If you're reading this, it's likely you're a fan of Apple and probably don't have an Android smartphone. But just in case you have a friend or family member who does, show them this next article that I link to below. A security company, Avast, purchased 20 different smartphones on eBay, phones that the owners presumably thought they'd wiped clean, and used a data recovery tool.
What they found will alarm you.
In contrast, iPhones use a hardware encryption, so when the encryption key is destroyed on a reset, the data is very hard to recover. Not so for Android phones apparently. Here's the story: "Hard Proof That Wiping Your Phone Doesn't Actually Delete Everything."
So ... I'll never forget the time, years ago, in Aspen when I asked a ski tech to tune 0/0 degree edges on my K2 skies. His response was "scary, man, scary." That's how I felt about Android smartphone security after I read that story.
Apple does everything it can to tell the story about how the company is using the best available technology to protect its customers. But perhaps people ignore that fact because they just don't want to hear about it. The article above explains the awful discovery in very clear terms, so there's really no excuse for feeling overwhelmed by the technology described there.
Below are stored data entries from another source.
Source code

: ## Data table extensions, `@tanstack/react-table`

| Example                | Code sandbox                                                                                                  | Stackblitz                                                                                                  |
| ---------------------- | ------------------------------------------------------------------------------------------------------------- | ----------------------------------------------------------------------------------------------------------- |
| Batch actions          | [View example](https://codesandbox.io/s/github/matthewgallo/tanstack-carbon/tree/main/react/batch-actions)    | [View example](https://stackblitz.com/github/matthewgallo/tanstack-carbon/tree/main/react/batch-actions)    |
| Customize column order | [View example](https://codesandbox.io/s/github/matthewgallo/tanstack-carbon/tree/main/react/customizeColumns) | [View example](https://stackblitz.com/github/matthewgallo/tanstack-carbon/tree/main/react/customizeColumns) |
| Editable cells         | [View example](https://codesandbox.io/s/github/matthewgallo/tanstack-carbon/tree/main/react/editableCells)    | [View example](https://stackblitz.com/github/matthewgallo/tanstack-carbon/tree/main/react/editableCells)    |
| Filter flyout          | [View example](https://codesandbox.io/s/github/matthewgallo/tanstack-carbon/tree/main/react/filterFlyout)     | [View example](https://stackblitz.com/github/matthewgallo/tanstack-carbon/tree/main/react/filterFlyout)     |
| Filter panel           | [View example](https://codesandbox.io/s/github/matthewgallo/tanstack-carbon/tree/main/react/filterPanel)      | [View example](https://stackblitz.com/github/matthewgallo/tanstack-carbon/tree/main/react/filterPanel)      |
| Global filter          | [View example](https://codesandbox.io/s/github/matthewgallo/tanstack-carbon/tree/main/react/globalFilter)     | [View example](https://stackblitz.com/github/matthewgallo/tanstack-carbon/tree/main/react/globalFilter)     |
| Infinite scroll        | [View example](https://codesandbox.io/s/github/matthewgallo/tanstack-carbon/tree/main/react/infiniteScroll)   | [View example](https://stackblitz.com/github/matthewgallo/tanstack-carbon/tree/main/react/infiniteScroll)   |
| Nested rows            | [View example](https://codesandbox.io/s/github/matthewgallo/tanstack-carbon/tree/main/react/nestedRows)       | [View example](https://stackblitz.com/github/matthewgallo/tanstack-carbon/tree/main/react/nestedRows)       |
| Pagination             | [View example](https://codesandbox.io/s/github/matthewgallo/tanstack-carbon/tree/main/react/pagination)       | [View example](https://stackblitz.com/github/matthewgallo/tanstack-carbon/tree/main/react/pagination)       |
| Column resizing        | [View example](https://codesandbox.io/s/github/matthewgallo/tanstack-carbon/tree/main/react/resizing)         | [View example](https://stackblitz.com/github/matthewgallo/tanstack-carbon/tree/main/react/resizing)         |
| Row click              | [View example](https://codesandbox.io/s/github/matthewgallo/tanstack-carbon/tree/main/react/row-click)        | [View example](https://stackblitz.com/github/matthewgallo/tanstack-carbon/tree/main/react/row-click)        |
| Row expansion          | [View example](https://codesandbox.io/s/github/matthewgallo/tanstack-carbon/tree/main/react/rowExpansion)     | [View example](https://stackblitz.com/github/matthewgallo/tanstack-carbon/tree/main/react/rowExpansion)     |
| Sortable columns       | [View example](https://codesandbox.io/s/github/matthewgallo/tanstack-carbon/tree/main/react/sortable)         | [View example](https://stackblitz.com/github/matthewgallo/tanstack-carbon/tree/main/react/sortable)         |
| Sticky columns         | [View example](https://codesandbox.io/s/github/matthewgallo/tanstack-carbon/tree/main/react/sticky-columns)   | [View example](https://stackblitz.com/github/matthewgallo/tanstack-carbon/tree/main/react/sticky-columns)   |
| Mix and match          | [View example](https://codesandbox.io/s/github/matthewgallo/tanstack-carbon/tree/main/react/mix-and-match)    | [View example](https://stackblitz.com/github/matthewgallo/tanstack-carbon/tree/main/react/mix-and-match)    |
Another reason people may ignore the differences between Apple's iPhone and other smartphones is because some writers go out of their way to dramatize every little problem with iPhones and readers are, thereby, unable to put into perspective the relative risks. While there are occasional iOS lapses, not every bug gets a weaponized response and results in a pandemic of compromises.
The recovery of "40,000 photos (including 1,500 family photos with children and 250 selfies of someone's "manhood"), 750 emails, 250 contacts with names and addresses and even files such as a loan application..." should give us pause about which company we want to bet our technical future on.